Glaubt man der alten Scrum-Metapher, unterteilt sich die Gesellschaft in Macher:innen und Teilnehmer:innen.

zum wochenende: von hühnern und schweinen

Kennt ihr Scrum, kennt ihr Agile Development? Die Entwickler unter den Leser:innen gähnen jetzt und sagen: na klar! Lassen sich solche Ansätze generell auf die Projektarbeit anwenden, oder gar auf Verhaltensmuster in der Community oder der Gesellschaft? Darum geht es in diesem Artikel.
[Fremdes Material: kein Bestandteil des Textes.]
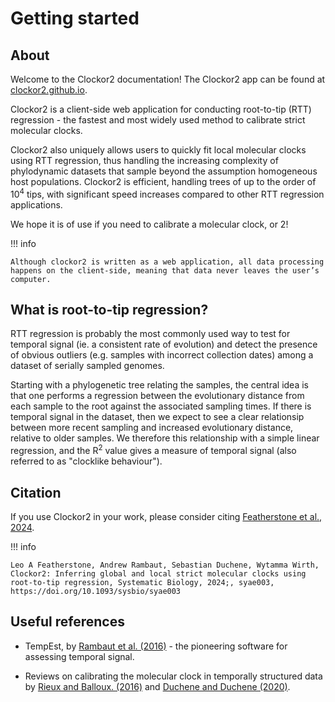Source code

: # Getting started

## About
Welcome to the Clockor2 documentation! The Clockor2 app can be found at [clockor2.github.io](https://clockor2.github.io/). 

Clockor2 is a client-side web application for conducting root-to-tip (RTT) regression - the fastest and most widely used method to calibrate strict molecular clocks.

Clockor2 also uniquely allows users to quickly fit local molecular clocks using RTT regression, thus handling the increasing complexity of phylodynamic datasets that sample beyond the assumption homogeneous host populations. Clockor2 is efficient, handling trees of up to the order of 10<sup>4</sup> tips, with significant speed increases compared to other RTT regression applications.

We hope it is of use if you need to calibrate a molecular clock, or 2!

!!! info

    Although clockor2 is written as a web application, all data processing happens on the client-side, meaning that data never leaves the user’s computer.

## What is root-to-tip regression?
RTT regression is probably the most commonly used way to test for temporal signal (ie. a consistent rate of evolution) and detect the presence of obvious outliers (e.g. samples with incorrect collection dates) among a dataset of serially sampled genomes.

Starting with a phylogenetic tree relating the samples, the central idea is that one performs a regression between the evolutionary distance from each sample to the root against the associated sampling times. If there is temporal signal in the dataset, then we expect to see a clear relationsip between more recent sampling and increased evolutionary distance, relative to older samples. We therefore this relationship with a simple linear regression, and the R<sup>2</sup> value gives a measure of temporal signal (also referred to as "clocklike behaviour").


## Citation
If you use Clockor2 in your work, please consider citing [Featherstone et al., 2024](https://doi.org/10.1093/sysbio/syae003).

!!! info

    Leo A Featherstone, Andrew Rambaut, Sebastian Duchene, Wytamma Wirth, Clockor2: Inferring global and local strict molecular clocks using root-to-tip regression, Systematic Biology, 2024;, syae003, https://doi.org/10.1093/sysbio/syae003

## Useful references

- TempEst, by [Rambaut et al. (2016)](https://academic.oup.com/ve/article/2/1/vew007/1753488?login=true) - the pioneering software for assessing temporal signal.

- Reviews on calibrating the molecular clock in temporally structured data by [Rieux and Balloux. (2016)](https://onlinelibrary.wiley.com/doi/abs/10.1111/mec.13586) and [Duchene and Duchene (2020)](https://link.springer.com/chapter/10.1007/978-3-030-60181-2_10).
Die Sache mit den Hühnern und den Schweinen ist eine Fabel aus der Scrum-Lehre. Diese Fabel lautet so:

Ein Schwein und ein Huhn gehen auf der Straße spazieren.
Das Huhn sieht das Schwein an und sagt: "Hey, warum machen wir nicht ein Restaurant auf?"
Das Schwein sieht das Huhn an und antwortet: "Gute Idee, wie willst du es nennen?"
Das Huhn denkt darüber nach und sagt: "Warum nennen wir es nicht Eier und Speck?"
"Ich weiß nicht", sagt das Schwein, "du würdest nur mitmachen, aber für mich wäre es eine Verpflichtung."

Im englischen Original lautet der letzte Halbsatz: "you'd just be involved, but for me it would be a commitment." Das Huhn legt Eier, ist damit einbezogen (involved); dahingegen liefert das Schwein einmalig seinen Speck, womit es verbindlich verpflichtet ist (commited).

Dieses Verhaltensmuster seht ihr jeden Tag im Beruf, im Projekt, im Freundeskreis und in der U-Bahn. Apropos U-Bahn; die Hühner sind die Trittbrettfahrer, die gerne mitreden, vom Erfolg profitieren möchten, und ansonsten wenig beitragen. Ohne es erklären zu müssen, versteht ihr bereits jetzt, was die Schweine machen. Sie übernehmen die Arbeit, die Verantwortung und führen Projekte zum Erfolg oder Misserfolg. Die Schweine sind die Macher, die Anpacker.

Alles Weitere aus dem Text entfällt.